### Work instruction:
Your reply should hold only the lines from the one containing "una misma ruta)" to the final line of the listing below, restated word for word.

### Material provided:

----

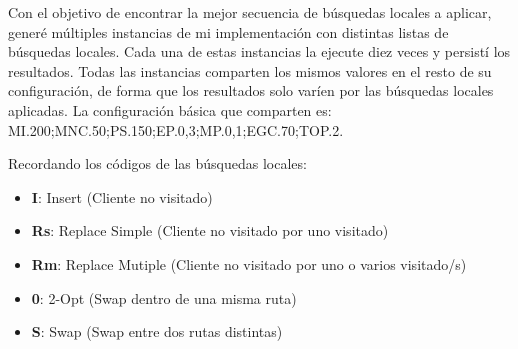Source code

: \bigskip

Con el objetivo de encontrar la mejor secuencia de búsquedas locales a aplicar, generé múltiples instancias de mi implementación con distintas listas de búsquedas locales. Cada una de estas instancias la ejecute diez veces y persistí los resultados. Todas las instancias comparten los mismos valores en el resto de su configuración, de forma que los resultados solo varíen por las búsquedas locales aplicadas. La configuración básica que comparten es: MI.200;MNC.50;PS.150;EP.0,3;MP.0,1;EGC.70;TOP.2.

\bigskip

Recordando los códigos de las búsquedas locales: 
\begin{itemize}
  \item \textbf{I}: Insert (Cliente no visitado)
  \item \textbf{Rs}: Replace Simple (Cliente no visitado por uno visitado)
  \item \textbf{Rm}: Replace Mutiple (Cliente no visitado por uno o varios visitado/s)
  \item \textbf{0}: 2-Opt (Swap dentro de una misma ruta)
  \item \textbf{S}: Swap (Swap entre dos rutas distintas)
\end{itemize}

\bigskip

----

### Solution to this task:
  \item \textbf{0}: 2-Opt (Swap dentro de una misma ruta)
  \item \textbf{S}: Swap (Swap entre dos rutas distintas)
\end{itemize}

\bigskip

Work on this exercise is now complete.